Insulation?  As in they're selling used 2x4's from old houses?



Glad I use Briq.


----------



## alx (Apr 24, 2009)

I saw picture on another forum where it looked like house insulation,but i was joking.I believe R.O. is made in brazil and another country -plus U.S.I keep a bag around and use and quality control is issue with just about anything these days,handling etc.- from my experiences.


----------



## geek with fire (Apr 25, 2009)

I think from what I've read, the insulation comes from the charcoal making process.  Most likely the kiln.


----------



## pinkmeat (Apr 25, 2009)

I think I kept it for schlitz and giggles, but I'll post a pic sometime.
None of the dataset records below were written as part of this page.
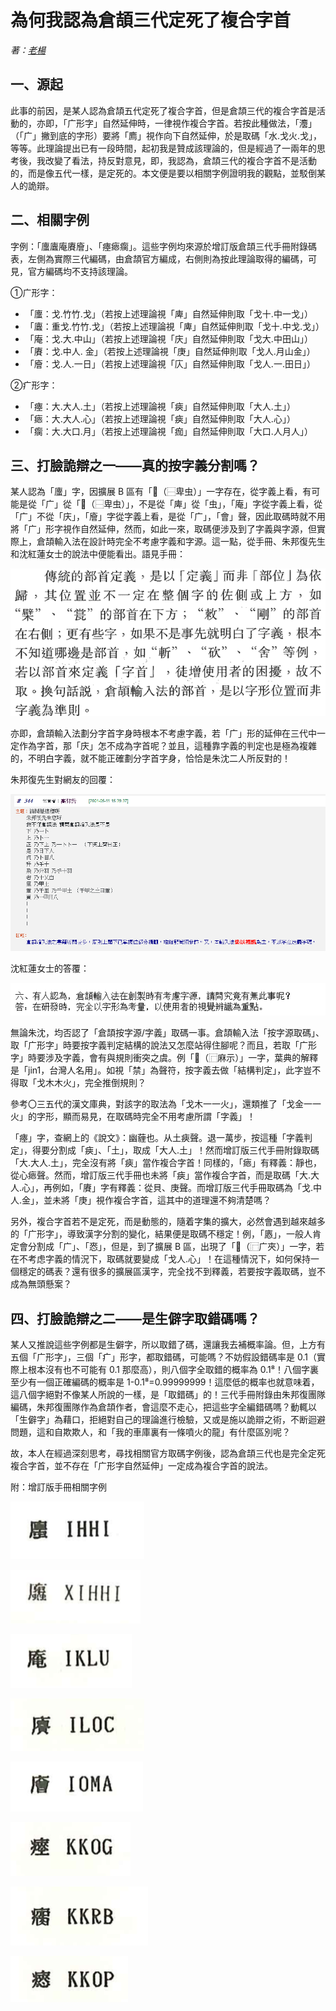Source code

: # 為何我認為倉頡三代定死了複合字首
_著：[老楊](https://github.com/Arthurmcarthur)_

## 一、源起
此事的前因，是某人認為倉頡五代定死了複合字首，但是倉頡三代的複合字首是活動的，亦即，「广形字」自然延伸時，一律視作複合字首。若按此種做法，「灋」（「广」撇到底的字形）要將「廌」視作向下自然延伸，於是取碼「水.戈火.戈」，等等。此理論提出已有一段時間，起初我是贊成該理論的，但是經過了一兩年的思考後，我改變了看法，持反對意見，即，我認為，倉頡三代的複合字首不是活動的，而是像五代一樣，是定死的。本文便是要以相關字例證明我的觀點，並駁倒某人的詭辯。

## 二、相關字例
字例：「螷蠯庵賡廥」、「瘞瘱瘸」。這些字例均來源於增訂版倉頡三代手冊附錄碼表，左側為實際三代編碼，由倉頡官方編成，右側則為按此理論取得的編碼，可見，官方編碼均不支持該理論。

①广形字：
- 「螷：戈.竹竹.戈」（若按上述理論視「庳」自然延伸則取「戈十.中一戈」）
- 「蠯：重戈.竹竹.戈」（若按上述理論視「庳」自然延伸則取「戈十.中戈.戈」）
- 「庵：戈.大.中山」（若按上述理論視「庆」自然延伸則取「戈大.中田山」）
- 「賡：戈.中人. 金」（若按上述理論視「庚」自然延伸則取「戈人.月山金」）
- 「廥：戈.人.一日」（若按上述理論視「庂」自然延伸則取「戈人.一.田日」）

②疒形字：
- 「瘞：大.大人.土」（若按上述理論視「㾜」自然延伸則取「大人.土」）
- 「瘱：大.大人.心」（若按上述理論視「㾜」自然延伸則取「大人.心」）
- 「瘸：大.大口.月」（若按上述理論視「痂」自然延伸則取「大口.人月人」）

## 三、打臉詭辯之一——真的按字義分割嗎？
某人認為「螷」字，因擴展 B 區有「𧌠（⿱卑虫）」一字存在，從字義上看，有可能是從「广」從「𧌠（⿱卑虫）」，不是從「庳」從「虫」，「庵」字從字義上看，從「广」不從「庆」，「廥」字從字義上看，是從「广」，「會」聲，因此取碼時就不用將「广」形字視作自然延伸，然而，如此一來，取碼便涉及到了字義與字源，但實際上，倉頡輸入法在設計時完全不考慮字義和字源。這一點，從手冊、朱邦復先生和沈紅蓮女士的說法中便能看出。語見手冊：

![](https://raw.githubusercontent.com/mrhso/Cangjie_Note/master/img/c48c9a62f77e4b210f0c134ae7192fb044ad3838.png)

亦即，倉頡輸入法劃分字首字身時根本不考慮字義，若「广」形的延伸在三代中一定作為字首，那「庆」怎不成為字首呢？並且，這種靠字義的判定也是極為複雜的，不明白字義，就不能正確劃分字首字身，恰恰是朱沈二人所反對的！

朱邦復先生對網友的回覆：

![](https://raw.githubusercontent.com/mrhso/Cangjie_Note/master/img/4da35dd9071588a74b00e1303b181e06d028520c.png)

沈紅蓮女士的答覆：

![](https://raw.githubusercontent.com/mrhso/Cangjie_Note/master/img/b5a6236cabf7e7b2be257d8bbb0c834ebb3266b2.png)

無論朱沈，均否認了「倉頡按字源/字義」取碼一事。倉頡輸入法「按字源取碼」、取「广形字」時要按字義判定結構的說法又怎麼站得住腳呢？而且，若取「广形字」時要涉及字義，會有與規則衝突之虞。例「𢋎（⿸麻示）」一字，葉典的解釋是「jin1，台灣人名用」。如視「禁」為聲符，按字義去做「結構判定」，此字豈不得取「戈木木火」，完全推倒規則？

參考〇三五代的漢文庫典，對該字的取法為「戈木一一火」，還類推了「戈金一一火」的字形，顯而易見，在取碼時完全不用考慮所謂「字義」！

「瘞」字，查網上的《說文》：幽薶也。从土㾜聲。退一萬步，按這種「字義判定」，得要分割成「㾜」、「土」，取成「大人.土」！然而增訂版三代手冊附錄取碼「大.大人.土」，完全沒有將「㾜」當作複合字首！同樣的，「瘱」有釋義：靜也，從心瘱聲。然而，增訂版三代手冊也未將「㾜」當作複合字首，而是取碼「大.大人.心」，再例如，「賡」字有釋義：從貝、庚聲。而增訂版三代手冊取碼為「戈.中人.金」，並未將「庚」視作複合字首，這其中的道理還不夠清楚嗎？

另外，複合字首若不是定死，而是動態的，隨着字集的擴大，必然會遇到越來越多的「广形字」，導致漢字分割的變化，結果便是取碼不穩定！例，「㥷」，一般人肯定會分割成「广」、「㤲」，但是，到了擴展 B 區，出現了「𢈙（⿸广夾）」一字，若在不考虑字義的情況下，取碼就要變成「戈人.心」！在這種情況下，如何保持一個穩定的碼表？還有很多的擴展區漢字，完全找不到釋義，若要按字義取碼，豈不成為無頭懸案？

## 四、打臉詭辯之二——是生僻字取錯碼嗎？
某人又推說這些字例都是生僻字，所以取錯了碼，還讓我去補概率論。但，上方有五個「广形字」，三個「疒」形字，都取錯碼，可能嗎？不妨假設錯碼率是 0.1（實際上根本沒有也不可能有 0.1 那麼高），則八個字全取錯的概率為 0.1⁸！八個字裏至少有一個正確編碼的概率是 1-0.1⁸=0.99999999！這麼低的概率也就意味着，這八個字絕對不像某人所說的一樣，是「取錯碼」的！三代手冊附錄由朱邦復團隊編碼，朱邦復團隊作為倉頡作者，會這麼不走心，把這些字全編錯碼嗎？動輒以「生僻字」為藉口，拒絕對自己的理論進行檢驗，又或是施以詭辯之術，不断迴避問題，這和自欺欺人，和「我的車庫裏有一條噴火的龍」有什麼區別呢？

故，本人在經過深刻思考，尋找相關官方取碼字例後，認為倉頡三代也是完全定死複合字首，並不存在「广形字自然延伸」一定成為複合字首的說法。

附：增訂版手冊相關字例

![](https://raw.githubusercontent.com/mrhso/Cangjie_Note/master/img/11056c624279ecbd154deeacbfc949f0917d4896.png)

![](https://raw.githubusercontent.com/mrhso/Cangjie_Note/master/img/cf0378dc2c9502ac900863a3ca9eb0a2a951a590.png)

![](https://raw.githubusercontent.com/mrhso/Cangjie_Note/master/img/930e5047442d6cc446f1373fe1e86dbc36237b8a.png)

![](https://raw.githubusercontent.com/mrhso/Cangjie_Note/master/img/435191c8a1ba3600a62304d8f656fc6748c8f435.png)

![](https://raw.githubusercontent.com/mrhso/Cangjie_Note/master/img/122edff4f5909b307f26e4420a198bd1dc3165b9.png)

![](https://raw.githubusercontent.com/mrhso/Cangjie_Note/master/img/f56e1aac6cccb552fce5209195599d2e9d8f773c.png)

![](https://raw.githubusercontent.com/mrhso/Cangjie_Note/master/img/9fca0b06b0a5b45ef6f0e0d65350d0c40b6ced5d.png)

![](https://raw.githubusercontent.com/mrhso/Cangjie_Note/master/img/5c929ff856aee232b61a8577dac8cafd304e0b96.png)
You guys can be the judge. It was blackened a bit.


----------



## creative rock (Apr 25, 2009)

I will have to try it find out for sure, but living in the mountains, with my property and my property from my dad's estate (5 wooded acres) I have probably enough oak to last me for years as long as I don't use the oak to heat the house, lol
If it doesn't work out with the burn barrel, not much of an investment.]

Matt
aka Rocky


----------



## alx (Apr 25, 2009)

This link discusses importance of using dry wood when making lump.It gives percentages of charcoal made after burning at different moisture content.I have few cords dry cherry and will be making some myself soon and will report findings.
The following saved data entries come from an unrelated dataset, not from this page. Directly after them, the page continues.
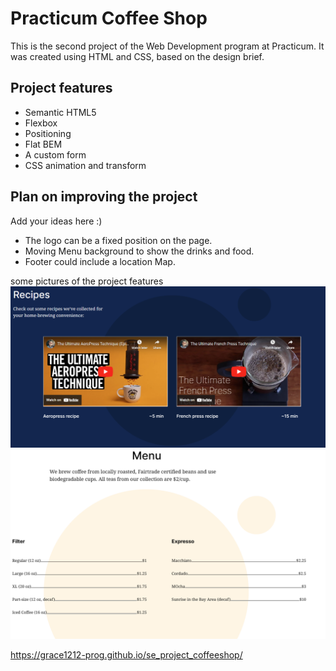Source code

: # Practicum Coffee Shop

This is the second project of the Web Development program at Practicum. It was created using HTML and CSS, based on the design brief.

## Project features

- Semantic HTML5
- Flexbox
- Positioning
- Flat BEM
- A custom form
- CSS animation and transform

## Plan on improving the project

Add your ideas here :)

- The logo can be a fixed position on the page.
- Moving Menu background to show the drinks and food.
- Footer could include a location Map.

some pictures of the project features
![embedded youtube videos](<embedded  youtube videos .png>)
![Hot drinks menu](<drinks menu.png>)

https://grace1212-prog.github.io/se_project_coffeeshop/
http://www.puffergas.com/historic/rules/rules.html


----------



## creative rock (Apr 26, 2009)

Thanks for the link, and future findings. Would love to have some cherry, not that common in these mountains... but did have a cherry tree that got broken down to the graph back in 97, and the graft stock is growing, so I do know it is cherry but not a producer of fruit since then. Also that reminds me, my dad did had a small orchard on his acreage and there must be some dead cherry trees in it, time for the chainsaw and split it and run through my chipper/shredder and make up some chips for the smoker... I love this forum, gets me to thinking, lol
Matt
aka Rocky


----------



## rusticbob (Apr 28, 2009)

I know I've seen this link on the forum somewhere but here it is again...

http://www.nakedwhiz.com/lump.htm

This is the best Charcoal Rating and Review I have seen. Shows that there are several different types of RO Lump from different places on the globe. Interesting reading.

Bob


----------